- **DIRECTIONS FOR THIS TASK**
Scan the entries below for the string "language" and copy every line where it turns up.

╭─ TASK DATA

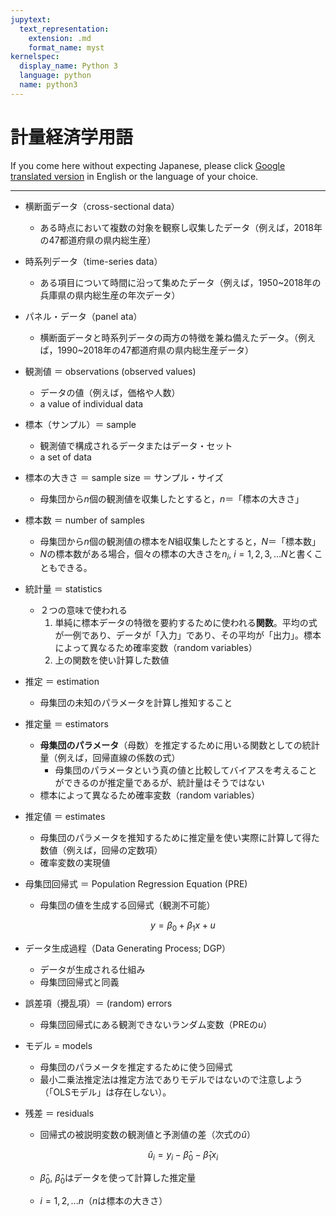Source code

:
 ```yaml
---
jupytext:
  text_representation:
    extension: .md
    format_name: myst
kernelspec:
  display_name: Python 3
  language: python
  name: python3
---
```


# 計量経済学用語

If you come here without expecting Japanese, please click [Google translated version](https://translate.google.com/translate?hl=&sl=ja&tl=en&u=https%3A%2F%2Fpy4etrics.github.io%2F7_Review_of_Statistics.html) in English or the language of your choice.

---

* 横断面データ（cross-sectional data）
    * ある時点において複数の対象を観察し収集したデータ（例えば，2018年の47都道府県の県内総生産）
* 時系列データ（time-series data）
    * ある項目について時間に沿って集めたデータ（例えば，1950~2018年の兵庫県の県内総生産の年次データ）
* パネル・データ（panel ata）
    * 横断面データと時系列データの両方の特徴を兼ね備えたデータ。（例えば，1990~2018年の47都道府県の県内総生産データ）
* 観測値 ＝ observations (observed values)
    * データの値（例えば，価格や人数）
    * a value of individual data
* 標本（サンプル）＝ sample 
    * 観測値で構成されるデータまたはデータ・セット
    * a set of data
* 標本の大きさ ＝ sample size ＝ サンプル・サイズ
    * 母集団から$n$個の観測値を収集したとすると，$n$＝「標本の大きさ」
* 標本数 ＝ number of samples
    * 母集団から$n$個の観測値の標本を$N$組収集したとすると，$N$＝「標本数」
    * $N$の標本数がある場合，個々の標本の大きさを$n_i$, $i=1,2,3,...N$と書くこともできる。
* 統計量 ＝ statistics
    * ２つの意味で使われる
        1. 単純に標本データの特徴を要約するために使われる**関数**。平均の式が一例であり、データが「入力」であり、その平均が「出力」。標本によって異なるため確率変数（random variables）
        1. 上の関数を使い計算した数値
* 推定 ＝ estimation
    * 母集団の未知のパラメータを計算し推知すること
* 推定量 ＝ estimators
    * **母集団のパラメータ**（母数）を推定するために用いる関数としての統計量（例えば，回帰直線の係数の式）
        * 母集団のパラメータという真の値と比較してバイアスを考えることができるのが推定量であるが、統計量はそうではない
    * 標本によって異なるため確率変数（random variables）
* 推定値 ＝ estimates
    * 母集団のパラメータを推知するために推定量を使い実際に計算して得た数値（例えば，回帰の定数項）
    * 確率変数の実現値
* 母集団回帰式 ＝ Population Regression Equation (PRE)
    * 母集団の値を生成する回帰式（観測不可能）
    
        $$y = \beta_0 + \beta_1 x + u$$
    
* データ生成過程（Data Generating Process; DGP）
    * データが生成される仕組み
    * 母集団回帰式と同義
* 誤差項（攪乱項）＝ (random) errors
    * 母集団回帰式にある観測できないランダム変数（PREの$u$）
* モデル = models
    * 母集団のパラメータを推定するために使う回帰式
    * 最小二乗法推定法は推定方法でありモデルではないので注意しよう（「OLSモデル」は存在しない）。
* 残差 ＝ residuals
    * 回帰式の被説明変数の観測値と予測値の差（次式の$\hat{u}$）
    
        $$ \hat{u}_i=y_i-\hat{\beta}_0-\hat{\beta}_1x_i$$
    
    * $\hat{\beta}_0$, $\hat{\beta}_0$はデータを使って計算した推定量
    * $i=1,2,...n$（$n$は標本の大きさ）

╰─

- **WRITTEN RESPONSE**
  language: python
If you come here without expecting Japanese, please click [Google translated version](https://translate.google.com/translate?hl=&sl=ja&tl=en&u=https%3A%2F%2Fpy4etrics.github.io%2F7_Review_of_Statistics.html) in English or the language of your choice.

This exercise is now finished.